Copy word for word the lines from the start of the records through the line that contains "In a game like", both included.

****************

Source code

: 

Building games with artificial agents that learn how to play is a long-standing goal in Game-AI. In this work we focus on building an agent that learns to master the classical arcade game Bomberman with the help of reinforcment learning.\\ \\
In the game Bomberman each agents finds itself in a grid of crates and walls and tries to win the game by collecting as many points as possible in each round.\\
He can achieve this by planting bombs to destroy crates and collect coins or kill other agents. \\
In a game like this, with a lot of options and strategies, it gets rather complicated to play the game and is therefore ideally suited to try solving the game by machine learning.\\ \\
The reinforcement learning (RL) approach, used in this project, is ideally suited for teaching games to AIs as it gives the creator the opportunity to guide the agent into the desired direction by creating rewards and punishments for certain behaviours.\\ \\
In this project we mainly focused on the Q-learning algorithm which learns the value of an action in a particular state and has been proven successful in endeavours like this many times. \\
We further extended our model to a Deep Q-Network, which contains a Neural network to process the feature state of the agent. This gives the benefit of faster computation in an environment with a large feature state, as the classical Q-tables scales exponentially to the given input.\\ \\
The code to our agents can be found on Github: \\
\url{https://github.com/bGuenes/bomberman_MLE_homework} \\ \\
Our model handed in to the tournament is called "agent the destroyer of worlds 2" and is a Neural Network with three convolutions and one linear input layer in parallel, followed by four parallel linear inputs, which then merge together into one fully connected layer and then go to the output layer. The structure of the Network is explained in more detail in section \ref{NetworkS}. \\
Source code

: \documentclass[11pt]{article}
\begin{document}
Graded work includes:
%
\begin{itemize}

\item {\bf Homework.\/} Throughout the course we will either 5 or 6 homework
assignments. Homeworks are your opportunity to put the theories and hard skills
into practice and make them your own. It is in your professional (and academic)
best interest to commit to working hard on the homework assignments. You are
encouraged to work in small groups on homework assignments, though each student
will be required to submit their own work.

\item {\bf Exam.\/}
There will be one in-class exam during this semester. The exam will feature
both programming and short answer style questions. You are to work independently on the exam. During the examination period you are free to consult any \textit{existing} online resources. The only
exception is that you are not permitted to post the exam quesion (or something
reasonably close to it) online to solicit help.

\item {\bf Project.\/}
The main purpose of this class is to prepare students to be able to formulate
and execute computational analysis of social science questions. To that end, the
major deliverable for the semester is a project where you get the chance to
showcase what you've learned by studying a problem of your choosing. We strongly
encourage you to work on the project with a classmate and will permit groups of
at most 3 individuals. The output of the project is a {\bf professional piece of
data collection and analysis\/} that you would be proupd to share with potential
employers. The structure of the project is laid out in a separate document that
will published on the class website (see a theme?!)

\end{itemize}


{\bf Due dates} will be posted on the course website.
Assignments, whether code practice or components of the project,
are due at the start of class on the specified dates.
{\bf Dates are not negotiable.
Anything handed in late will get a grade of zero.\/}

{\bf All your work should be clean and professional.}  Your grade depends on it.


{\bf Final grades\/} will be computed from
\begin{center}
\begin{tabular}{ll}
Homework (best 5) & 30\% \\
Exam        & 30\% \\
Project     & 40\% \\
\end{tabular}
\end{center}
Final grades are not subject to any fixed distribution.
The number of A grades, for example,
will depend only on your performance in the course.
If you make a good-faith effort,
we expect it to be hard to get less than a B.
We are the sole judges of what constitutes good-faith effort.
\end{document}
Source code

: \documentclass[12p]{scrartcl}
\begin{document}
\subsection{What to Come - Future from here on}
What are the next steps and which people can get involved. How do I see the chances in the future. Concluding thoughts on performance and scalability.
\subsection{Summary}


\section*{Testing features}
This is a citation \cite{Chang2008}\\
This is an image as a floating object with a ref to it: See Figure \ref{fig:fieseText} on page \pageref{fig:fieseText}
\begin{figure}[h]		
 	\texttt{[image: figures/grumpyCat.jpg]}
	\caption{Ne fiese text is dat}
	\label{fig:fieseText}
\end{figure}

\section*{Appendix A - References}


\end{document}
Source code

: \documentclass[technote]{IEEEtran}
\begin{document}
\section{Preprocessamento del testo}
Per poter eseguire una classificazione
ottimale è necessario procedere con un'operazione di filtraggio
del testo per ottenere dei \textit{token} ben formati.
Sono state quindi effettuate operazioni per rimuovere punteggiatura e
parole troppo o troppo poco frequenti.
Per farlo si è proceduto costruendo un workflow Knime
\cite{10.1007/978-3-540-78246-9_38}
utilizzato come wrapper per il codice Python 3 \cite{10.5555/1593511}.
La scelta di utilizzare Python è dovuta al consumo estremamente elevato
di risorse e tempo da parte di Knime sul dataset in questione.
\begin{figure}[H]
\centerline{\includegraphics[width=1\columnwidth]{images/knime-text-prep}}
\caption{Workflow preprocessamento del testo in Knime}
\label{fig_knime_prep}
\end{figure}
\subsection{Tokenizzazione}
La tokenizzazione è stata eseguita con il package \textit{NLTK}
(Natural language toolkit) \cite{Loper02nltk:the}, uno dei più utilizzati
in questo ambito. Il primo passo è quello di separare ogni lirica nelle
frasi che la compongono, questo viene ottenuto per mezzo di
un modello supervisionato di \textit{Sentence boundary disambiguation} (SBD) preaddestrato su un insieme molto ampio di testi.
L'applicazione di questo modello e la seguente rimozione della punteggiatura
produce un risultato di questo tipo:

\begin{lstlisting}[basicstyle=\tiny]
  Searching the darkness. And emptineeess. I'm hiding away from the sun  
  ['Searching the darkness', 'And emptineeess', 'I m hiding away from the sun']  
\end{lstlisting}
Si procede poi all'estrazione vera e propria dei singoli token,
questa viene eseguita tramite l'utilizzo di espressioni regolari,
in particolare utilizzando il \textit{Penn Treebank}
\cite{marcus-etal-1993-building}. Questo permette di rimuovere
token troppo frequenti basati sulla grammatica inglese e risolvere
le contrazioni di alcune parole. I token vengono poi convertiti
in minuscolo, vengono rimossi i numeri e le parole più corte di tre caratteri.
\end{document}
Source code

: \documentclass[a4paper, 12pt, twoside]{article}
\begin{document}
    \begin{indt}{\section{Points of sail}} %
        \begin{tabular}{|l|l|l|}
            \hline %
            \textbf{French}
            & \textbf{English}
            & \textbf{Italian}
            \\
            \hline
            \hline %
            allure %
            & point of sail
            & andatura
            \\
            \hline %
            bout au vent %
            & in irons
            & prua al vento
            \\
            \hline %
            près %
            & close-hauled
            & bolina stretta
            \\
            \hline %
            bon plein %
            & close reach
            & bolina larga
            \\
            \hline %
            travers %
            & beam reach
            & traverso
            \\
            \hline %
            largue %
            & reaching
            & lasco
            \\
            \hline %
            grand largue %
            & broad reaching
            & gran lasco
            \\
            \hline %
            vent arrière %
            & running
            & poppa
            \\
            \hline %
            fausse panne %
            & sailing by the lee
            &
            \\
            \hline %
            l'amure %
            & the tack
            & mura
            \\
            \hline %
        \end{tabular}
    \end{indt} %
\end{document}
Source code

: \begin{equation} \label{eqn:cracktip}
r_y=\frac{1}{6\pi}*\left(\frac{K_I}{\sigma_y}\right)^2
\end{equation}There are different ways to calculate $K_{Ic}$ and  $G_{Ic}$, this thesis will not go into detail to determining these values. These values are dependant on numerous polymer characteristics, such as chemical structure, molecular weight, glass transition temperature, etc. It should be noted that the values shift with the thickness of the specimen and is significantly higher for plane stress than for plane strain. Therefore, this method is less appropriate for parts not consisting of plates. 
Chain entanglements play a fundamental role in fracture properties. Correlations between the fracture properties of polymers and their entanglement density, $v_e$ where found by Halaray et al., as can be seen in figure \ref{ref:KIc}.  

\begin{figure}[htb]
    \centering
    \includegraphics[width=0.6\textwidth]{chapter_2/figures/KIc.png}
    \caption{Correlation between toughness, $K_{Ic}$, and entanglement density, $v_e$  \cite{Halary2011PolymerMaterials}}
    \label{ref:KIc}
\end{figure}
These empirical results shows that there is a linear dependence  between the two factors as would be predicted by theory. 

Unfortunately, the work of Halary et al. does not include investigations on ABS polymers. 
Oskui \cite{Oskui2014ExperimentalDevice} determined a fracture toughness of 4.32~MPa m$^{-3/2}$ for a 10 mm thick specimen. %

****************

#### [TASK RESULT]
Source code

: 

Building games with artificial agents that learn how to play is a long-standing goal in Game-AI. In this work we focus on building an agent that learns to master the classical arcade game Bomberman with the help of reinforcment learning.\\ \\
In the game Bomberman each agents finds itself in a grid of crates and walls and tries to win the game by collecting as many points as possible in each round.\\
He can achieve this by planting bombs to destroy crates and collect coins or kill other agents. \\
In a game like this, with a lot of options and strategies, it gets rather complicated to play the game and is therefore ideally suited to try solving the game by machine learning.\\ \\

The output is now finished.